Source texts of formatted documents:
== Segment start ==

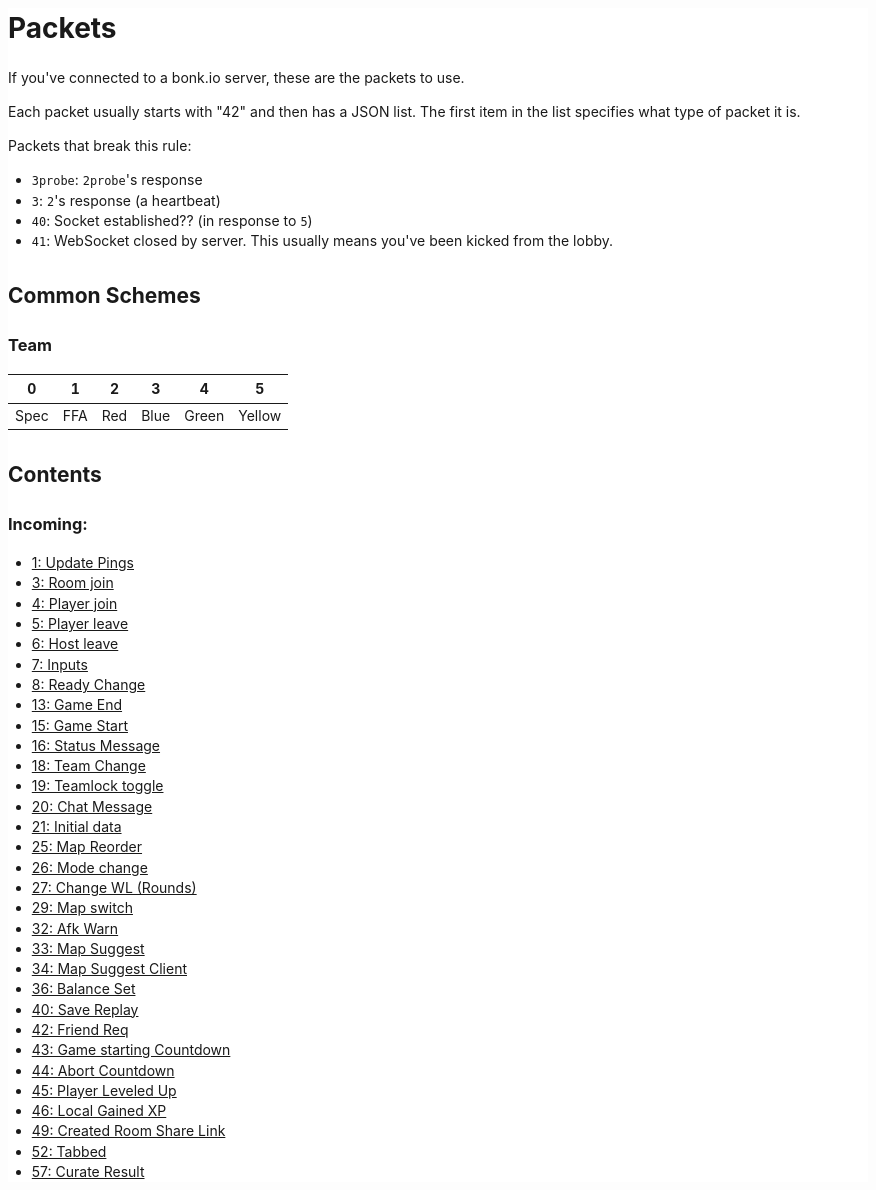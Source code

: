 # Packets
If you've connected to a bonk.io server, these are the packets to use.

Each packet usually starts with "42" and then has a JSON list. The first item in the list specifies what type of packet it is.

Packets that break this rule:
<ul>
  <li><code>3probe</code>: <code>2probe</code>'s response</li>
  <li><code>3</code>: <code>2</code>'s response (a heartbeat)</li>
  <li><code>40</code>: Socket established?? (in response to <code>5</code>)</li>
  <li><code>41</code>: WebSocket closed by server. This usually means you've been kicked from the lobby.</li>
</ul>





<span id="common_schemes"></span>
## Common Schemes
### Team
|0|1|2|3|4|5|
|-|-|-|-|-|-|
|Spec|FFA|Red|Blue|Green|Yellow|

## Contents
### Incoming:
<ul>
<li><a href="#inc1">1: Update Pings</a></li>
<li><a href="#inc3">3: Room join</a></li>
<li><a href="#inc4">4: Player join</a></li>
<li><a href="#inc5">5: Player leave</a></li>
<li><a href="#inc6">6: Host leave</a></li>
<li><a href="#inc7">7: Inputs</a></li>
<li><a href="#inc8">8: Ready Change</a></li>
<li><a href="#inc13">13: Game End</a></li>
<li><a href="#inc15">15: Game Start</a></li>
<li><a href="#inc16">16: Status Message</a></li>
<li><a href="#inc18">18: Team Change</a></li>
<li><a href="#inc19">19: Teamlock toggle</a></li>
<li><a href="#inc20">20: Chat Message</a></li>
<li><a href="#inc21">21: Initial data</a></li>
<li><a href="#inc25">25: Map Reorder</a></li>
<li><a href="#inc26">26: Mode change</a></li>
<li><a href="#inc27">27: Change WL (Rounds)</a></li>
<li><a href="#inc29">29: Map switch</a></li>
<li><a href="#inc32">32: Afk Warn</a></li>
<li><a href="#inc33">33: Map Suggest</a></li>
<li><a href="#inc34">34: Map Suggest Client</a></li>
<li><a href="#inc36">36: Balance Set</a></li>
<li><a href="#inc40">40: Save Replay</a></li>
<li><a href="#inc42">42: Friend Req</a></li>
<li><a href="#inc43">43: Game starting Countdown</a></li>
<li><a href="#inc44">44: Abort Countdown</a></li>
<li><a href="#inc45">45: Player Leveled Up</a></li>
<li><a href="#inc46">46: Local Gained XP</a></li>
<li><a href="#inc49">49: Created Room Share Link</a></li>
<li><a href="#inc52">52: Tabbed</a></li>
<li><a href="#inc57">57: Curate Result</a></li>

== Segment end ==

> AIM OF THE EXERCISE:
Check each line above for the word "server", and copy the lines where it appears.

> YOUR SOLUTION:
If you've connected to a bonk.io server, these are the packets to use.
  <li><code>41</code>: WebSocket closed by server. This usually means you've been kicked from the lobby.</li>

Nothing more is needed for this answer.